Available presets: `minimal`, `balanced`, `memory_efficient`, `large_batch`, `aggressive`

### v0.3.0:

This release introduces significant optimizations for memory efficiency and training correctness:

**Accumulation-Aware Loss Scaling**: The loss scaling now correctly accounts for batch
distribution within gradient accumulation windows. Previously, with `alpha=0.6` and
`beta=0.6`, the effective gradient ratio was ~72:28 instead of the intended 60:40.
Now `alpha` means exactly what it says regardless of `beta`.

**Single Forward Pass for Self-Align**: When using `strategy="self_align"`, CRAFT now
computes both SFT and contrastive losses from a single forward pass using dual pooling.
This eliminates the redundant second forward pass, reducing compute by ~50% for self-align.

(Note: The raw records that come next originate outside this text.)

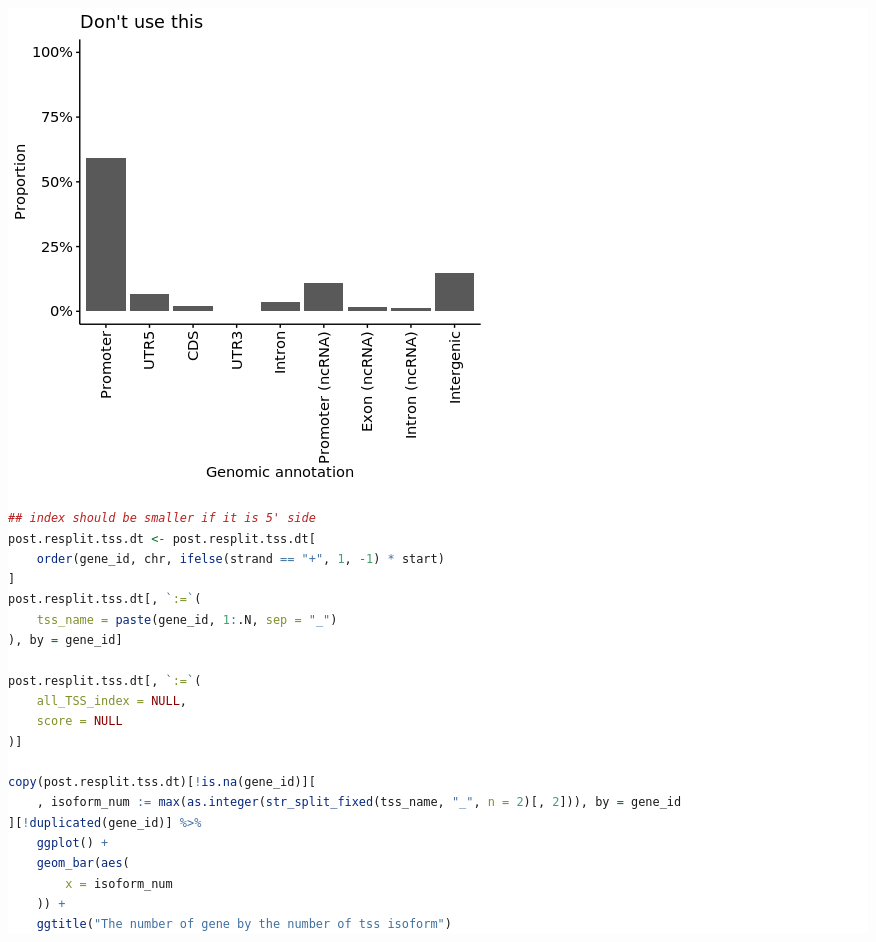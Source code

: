 ![](s4-1-1-tss-definition_v3_files/figure-gfm/resplit_filtered_tss-1.png)

``` r
## index should be smaller if it is 5' side
post.resplit.tss.dt <- post.resplit.tss.dt[
    order(gene_id, chr, ifelse(strand == "+", 1, -1) * start)
]
post.resplit.tss.dt[, `:=`(
    tss_name = paste(gene_id, 1:.N, sep = "_")
), by = gene_id]

post.resplit.tss.dt[, `:=`(
    all_TSS_index = NULL,
    score = NULL
)]

copy(post.resplit.tss.dt)[!is.na(gene_id)][
    , isoform_num := max(as.integer(str_split_fixed(tss_name, "_", n = 2)[, 2])), by = gene_id
][!duplicated(gene_id)] %>%
    ggplot() +
    geom_bar(aes(
        x = isoform_num
    )) +
    ggtitle("The number of gene by the number of tss isoform")
```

**Memory-Efficient Hidden State Capture**: New hook-based hidden state extraction captures
only the final layer output instead of all layers. This reduces memory overhead from
O(num_layers × batch × seq × hidden) to O(batch × seq × hidden).

**GradCache Support**: For paired dataset training with large batches, enable
`craft_use_gradcache=True` to compute contrastive loss with gradient caching.
This allows effective batch sizes of 1000+ even on a single GPU.

**Improved Projection Head**: The projection head now uses a 2-layer MLP with GELU
activation (following SimCLR), replacing the previous single-layer Tanh design.
Output dimension is configurable via `craft_projection_dim`.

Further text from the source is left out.